In a standard GWAS analysis, a p-value significance threshold of 5 × 10−8 is used in absence of replication data, due to a desire to minimise reporting of false positive results, although a relaxation of this threshold has been suggested.26 However, since autoimmune diseases are known to share etiology, conditioning upon association for one autoimmune disease, we should require a less stringent threshold to believe it significant for another. Indeed, whilst the question of whether the ImmunoChip significance threshold should be somewhat relaxed remains,8 examination of p-values in the regions in which we observe novel associations (Supplementary Fig. 8) suggests that a threshold between 10−5 and 10−6 for SNPs that are confirmed index SNPs for another disease might be more appropriate. Given our estimate that 42% of overlapping and genome-wide significant immune-mediated disease signals relate to distinct causal variants, we suggest that physical proximity to a known associated variant in a related disease, and not only LD with it, does appear an appropriate criterion with which to alter interpretation of a small but not genome-wide significance threshold. Variants meeting such thresholds might be prioritised for genotyping in replication samples. We note, also, that the four diseases we studied are all characterized by the presence of autoantibodies. Had we included autoantibody negative diseases we might have found a higher proportion of discordant associations as reported in a previous manual curation of ImmunoChip studies,8 given there remains considerable overlap in location of association signals. Although a careful and detailed manual curation of several studies has been conducted,8 the ability of colocalization methods to distinguish shared from distinct causal variants allows clearer interpretation of genetic results.
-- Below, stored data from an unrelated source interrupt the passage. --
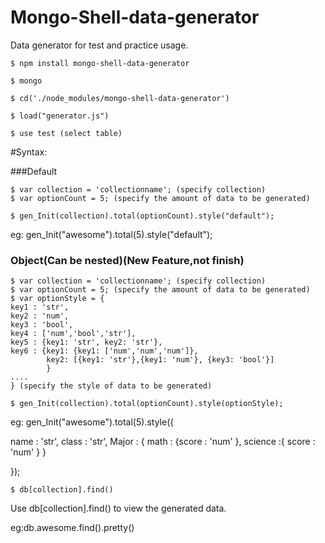 # Mongo-Shell-data-generator
Data generator for test and practice usage.

```
$ npm install mongo-shell-data-generator

$ mongo

$ cd('./node_modules/mongo-shell-data-generator')

$ load("generator.js")

$ use test (select table)

```
#Syntax:

###Default

```
$ var collection = 'collectionname'; (specify collection)
$ var optionCount = 5; (specify the amount of data to be generated)
```

```
$ gen_Init(collection).total(optionCount).style("default");
```

eg:
gen_Init("awesome").total(5).style("default");


### Object(Can be nested)(New Feature,not finish)


```
$ var collection = 'collectionname'; (specify collection)
$ var optionCount = 5; (specify the amount of data to be generated)
$ var optionStyle = {
key1 : 'str',
key2 : 'num',
key3 : 'bool',
key4 : ['num','bool','str'],
key5 : {key1: 'str', key2: 'str'},
key6 : {key1: {key1: ['num','num','num']},
        key2: [{key1: 'str'},{key1: 'num'}, {key3: 'bool'}]
        }
....
} (specify the style of data to be generated)
```

```
$ gen_Init(collection).total(optionCount).style(optionStyle);
```
eg:
gen_Init("awesome").total(5).style({

name : 'str',
class : 'str',
Major : {
math : {score : 'num' },
science :{ score : 'num' }
}

});
```
$ db[collection].find()
```
Use db[collection].find() to view the generated data.

eg:db.awesome.find().pretty()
In summary, we have developed a methodology for examining shared genetic etiology between diseases in the case of common control datasets, extending previous work.2,3 This enables the discovery of new disease associations and the exploration of complex association patterns. Although these methods have been presented in this paper to analyze autoimmune diseases, the prior is user defined, and could be used to analyze any pair of related diseases.
Online Methods
Samples
All samples included in this analysis were gathered in the United Kingdom, and have reported or self declared European ancestry. Detailed summaries of the sample cohorts are given in the ImmunoChip papers for CEL,16 RA,9 MS10 and T1D (personal communication, Steve Rich). For the RA and MS cases, we used the subset of cases from the UK. Sample exclusions were applied as described in each paper, and in total, 6691 T1D, 3870 RA, 7987 CEL, 5112 MS and 12370 control samples were analyzed. SNPs were filtered according to the following criteria: call rate > 0.99; minor allele frequency > 0.01; HardyWeinberg |Z| < 5. SNPs which passed these threshold in controls and any specific pair of cases were used for that pairwise analysis.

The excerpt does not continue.